すなわち、KD時目標NDRを発進マップから検索される目標NDRに基づいて決定すると、発進マップから検索される目標NDRは通常マップから検索される目標NDRに比べて高い回転数に設定されているため、KD時目標NDRも高い回転数に設定される。しかしながら、KD時目標NDRが高い回転数に設定されると、実NDRは高い回転数に設定されたKD時目標NDRに追従させられるため、エンジン10が吹き上がったような印象を運転者に与える。また、KD時目標NDRを高い回転数に設定するほど、その分実NDRがKD時目標NDRに到達するまでの時間が長くなり、レスポンスも悪化する。
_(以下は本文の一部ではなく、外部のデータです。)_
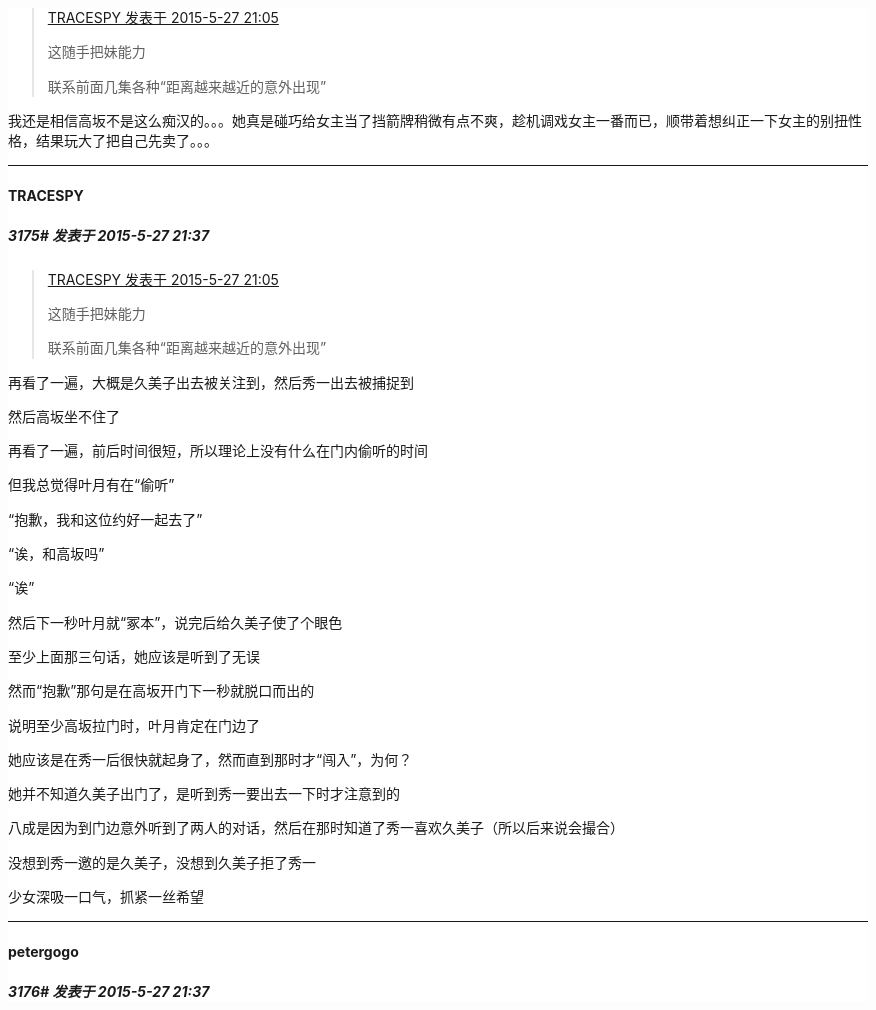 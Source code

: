 
<blockquote><a href="httphttps://bbs.saraba1st.com/2b/forum.php?mod=redirect&amp;goto=findpost&amp;pid=29080300&amp;ptid=1085129" target="_blank">TRACESPY 发表于 2015-5-27 21:05</a>

这随手把妹能力


联系前面几集各种“距离越来越近的意外出现”</blockquote>
我还是相信高坂不是这么痴汉的。。。她真是碰巧给女主当了挡箭牌稍微有点不爽，趁机调戏女主一番而已，顺带着想纠正一下女主的别扭性格，结果玩大了把自己先卖了。。。


-----

####  TRACESPY  
##### 3175#       发表于 2015-5-27 21:37


<blockquote><a href="httphttps://bbs.saraba1st.com/2b/forum.php?mod=redirect&amp;goto=findpost&amp;pid=29080300&amp;ptid=1085129" target="_blank">TRACESPY 发表于 2015-5-27 21:05</a>

这随手把妹能力


联系前面几集各种“距离越来越近的意外出现”</blockquote>
再看了一遍，大概是久美子出去被关注到，然后秀一出去被捕捉到

然后高坂坐不住了


再看了一遍，前后时间很短，所以理论上没有什么在门内偷听的时间


但我总觉得叶月有在“偷听”

“抱歉，我和这位约好一起去了”

“诶，和高坂吗”

“诶”


然后下一秒叶月就“冢本”，说完后给久美子使了个眼色

至少上面那三句话，她应该是听到了无误


然而“抱歉”那句是在高坂开门下一秒就脱口而出的

说明至少高坂拉门时，叶月肯定在门边了


她应该是在秀一后很快就起身了，然而直到那时才“闯入”，为何？

她并不知道久美子出门了，是听到秀一要出去一下时才注意到的

八成是因为到门边意外听到了两人的对话，然后在那时知道了秀一喜欢久美子（所以后来说会撮合）

没想到秀一邀的是久美子，没想到久美子拒了秀一

少女深吸一口气，抓紧一丝希望


-----

####  petergogo  
##### 3176#       发表于 2015-5-27 21:37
しかしながら、本発明のように、発進マップを選択している場合であっても、KD時目標NDRを発進マップからではなく、通常マップから検索される目標NDRに基づいて決定することで、KD時目標NDRをより低い回転数に抑えることができ、エンジン10の吹き上がり感やレスポンスの悪化を防止することができる。
また、アクセル操作パラメータが前記アクセル開度である如く構成したので、上記した効果に加え、運転者によってキックダウンが要求されたか否かを精度よく判定することができる。
また、アクセル操作パラメータが前記アクセル開度とその変化量である如く構成したので、上記した効果に加え、運転者によってキックダウンが要求されたか否かを一層精度よく判定することができる。
尚、上記において、図6に示すように、キックダウンさせた後、KD時目標NDRを所定の傾きで上昇させるように制御したが、この傾きはどのような値であっても良く、所定の傾きに限定されるものではない。
また、KD時目標NDRを発進マップや通常マップにより検索される目標NDRの60%から70%程度の回転数としたが、この数値は例示であって限定されるものではない。
また、所定速度についても具体的な数値で示したが、この数値も例示であって限定されるものではない。
また、CVT26の動力伝達要素として金属製のベルト26cを開示したが、それに限られるものではなく、例えばチェーン式であっても良い。